Five-Dimensional Aspects of M-Theory Dynamics and Supersymmetry Breaking

We discuss the reduction of the eleven-dimensional M-theory effective Lagrangian, considering first compactification from eleven to five dimensions on a Calabi-Yau manifold, followed by reduction to four dimensions on an S_1/Z_2 line segment at a larger distance scale. The Calabi-Yau geometry leads to a structure of the five-dimensional Lagrangian that has more freedom than the eleven-dimensional theory. In five dimensions one obtains a non-linear sigma-model coupled to gravity, which implies non-trivial dynamics for the scalar moduli fields in the bulk of the Z_2 orbifold. We discuss solutions to the five-dimensional equations of motion in the presence of sources localized on the boundaries of the Z_2 orbifold that may trigger supersymmetry breaking, e.g., gaugino condensates.
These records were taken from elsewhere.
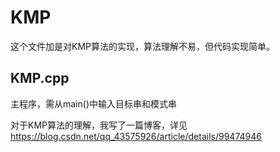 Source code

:﻿# KMP
这个文件加是对KMP算法的实现，算法理解不易，但代码实现简单。

## KMP.cpp
主程序，需从main()中输入目标串和模式串

对于KMP算法的理解，我写了一篇博客，详见 https://blog.csdn.net/qq_43575926/article/details/99474946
The transmission of supersymmetry breaking from the hidden wall to the visible wall is demonstrated in specific models. The role of the messenger of supersymmetry breaking may be played by the gravity supermultiplet and/or by scalar hypermultiplets. The latter include the universal hypermultiplet associated with the Calabi-Yau volume, and also the hypermultiplets associated with deformations of its complex structure, which mix in general.